The district's other school, Ormondale, received the same designation in 2010 and 2014.
The schools will be recognized at a future county Board of Education meeting, according to the Office of Education.
Students from St. Raymond School in Menlo Park placed second overall in the Archdiocese of San Francisco California's Catholic Schools Academic Junior High Decathlon competition, according to a school press release.

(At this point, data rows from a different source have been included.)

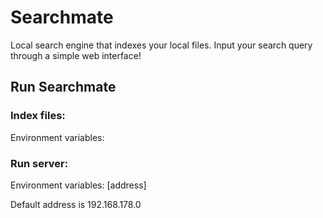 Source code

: # Searchmate
Local search engine that indexes your local files. Input your search query through a simple web interface!

## Run Searchmate
### Index files:
Environment variables: <index>

### Run server:
Environment variables: <serve> [address] 

Default address is 192.168.178.0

Students in grades six through eight from schools throughout the Archdiocese competed in the academic decathlon on March 6. The St. Raymond School team included eighth graders Bella Svanberg, Grace Urban, Hailey Wells and Patrick Kane and seventh graders Ryan Karr, Emma Kane, James Palazzolo, Sam Boyd, Sarah Thieman, Henry Dommer, Luca Pinheiro, Sam Malek and Robert Cevasco.
The competition took place on Zoom this year, making it more challenging than in past years, according to the school. The students could only practice together during the last two weeks leading up to the decathlon. In years past, students met many times before school and on weekends to study. Each team took the test at their own school.

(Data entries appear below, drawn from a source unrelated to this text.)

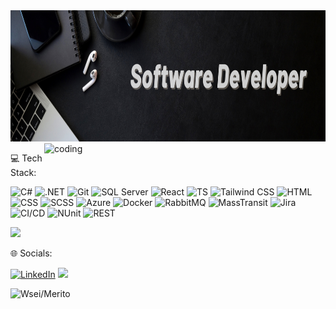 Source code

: <!---
Khazaxa/Khazaxa is a ✨ special ✨ repository because its `README.md` (this file) appears on your GitHub profile.
You can click the Preview link to take a look at your changes.
--->

<img src="IMGS/Banner.png" width= 1080 height = 210>
<img align="right" alt="coding" width="450" 
src="https://media.giphy.com/media/qgQUggAC3Pfv687qPC/giphy.gif" alt="coding">

<p>
 💻 Tech Stack:
</p>

![C#](https://img.shields.io/badge/C%23-239120?style=for-the-badge&logo=c-sharp&logoColor=white)
![.NET](https://img.shields.io/badge/.NET-512BD4?style=for-the-badge&logo=dotnet&logoColor=white)
![Git](https://img.shields.io/badge/Git-F05032?style=for-the-badge&logo=git&logoColor=white)
![SQL Server](https://img.shields.io/badge/SQL%20Server-CC2927?style=for-the-badge&logo=microsoftsqlserver&logoColor=white)
![React](https://img.shields.io/badge/React-20232A?style=for-the-badge&logo=react&logoColor=61DAFB)
![TS](https://img.shields.io/badge/TS-3178C6?style=for-the-badge&logo=typescript&logoColor=white)
![Tailwind CSS](https://img.shields.io/badge/Tailwind-06B6D4?style=for-the-badge&logo=tailwind-css&logoColor=white)
![HTML](https://img.shields.io/badge/HTML-E34F26?style=for-the-badge&logo=html5&logoColor=white)
![CSS](https://img.shields.io/badge/CSS-1572B6?style=for-the-badge&logo=css3&logoColor=white)
![SCSS](https://img.shields.io/badge/SCSS-CC6699?style=for-the-badge&logo=sass&logoColor=white)
![Azure](https://img.shields.io/badge/Azure-0078D4?style=for-the-badge&logo=microsoftazure&logoColor=white)
![Docker](https://img.shields.io/badge/Docker-2496ED?style=for-the-badge&logo=docker&logoColor=white)
![RabbitMQ](https://img.shields.io/badge/RabbitMQ-FF6600?style=for-the-badge&logo=rabbitmq&logoColor=white)
![MassTransit](https://img.shields.io/badge/MassTransit-0082C9?style=for-the-badge&logoColor=white)
![Jira](https://img.shields.io/badge/Jira-0052CC?style=for-the-badge&logo=jira&logoColor=white)
![CI/CD](https://img.shields.io/badge/CI%2FCD-222222?style=for-the-badge&logo=githubactions&logoColor=white)
![NUnit](https://img.shields.io/badge/NUnit-8A4182?style=for-the-badge&logoColor=white)
![REST](https://img.shields.io/badge/REST-025E8C?style=for-the-badge&logo=rest&logoColor=white)

<img src="https://github-readme-stats.vercel.app/api/top-langs/?username=khazaxa&theme=radical&hide_border=true&include_all_commits=true&count_private=true&layout=compact"/>

<p>
 🌐 Socials:
</p>

[![LinkedIn](https://img.shields.io/badge/LinkedIn-%230077B5.svg?logo=linkedin&logoColor=white)](https://www.linkedin.com/in/jakub-korban-developer/) 
[![](https://img.shields.io/badge/%E2%9C%89%EF%B8%8F-025E8C?logo=MAIL?style=for-the-badge&logo=rest&logoColor=white)](mailto:korbanj1108@outlook.com)

<img src="https://wsei.edu.pl/wp-content/uploads/2025/05/1200x628_WSEI_GRUPA-MERITO-1024x536.webp" alt="Wsei/Merito" width="100%" height="350vh">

The town of Atherton is recruiting people for several town committees.
Atherton's Bicycle and Pedestrian, Environmental Programs and Transportation committees each have a vacancy for a term that expires in June 2023, while the Parks and Recreation Committee has a vacancy for a term expiring this June. The Parks and Recreation Committee member must also be a member of the Holbrook-Palmer Park Foundation.
The town is not filling current vacancies on the Rail Committee because it may reduce the membership size in the near future, said Deputy City Manager/City Clerk Anthony Suber in an email Wednesday, March 24. The town has reduced the membership to "up to 9" and may reduce it even further, he said. Rail service to Atherton's station ended late last year.
If laughter is the best medicine, then Woodside Priory School is offering up a hefty dose of it to combat these trying times.
The school's spring production, "Laugh Till Your Pants Catch Fire," is a collection of 10 short comic plays written by professional playwrights. The virtual production, which is offered on demand through April 4, was filmed on the Priory's stage using COVID-safe practices and features the work of student actors, a student film crew and student editors.
The family-friendly show explores different types of relationships, including a first date during a zombie apocalypse; a marriage proposal with surprising saltiness simmering below its prim, Jane Austen-inspired surface; as well as the comically bizarre turns that marriage and parenting can occasionally take.
"Laugh Till Your Pants Catch Fire" is available on demand starting at 6 p.m. Friday, March 26, through midnight on Sunday, April 4. Tickets are at a pay-what-you-can cost. More information is at here.
San Mateo County is updating a plan looking at natural hazards and how to mitigate them.
People are invited to fill out a survey here.
The survey assesses people's attitudes and experiences with, as well as preparation for natural disasters.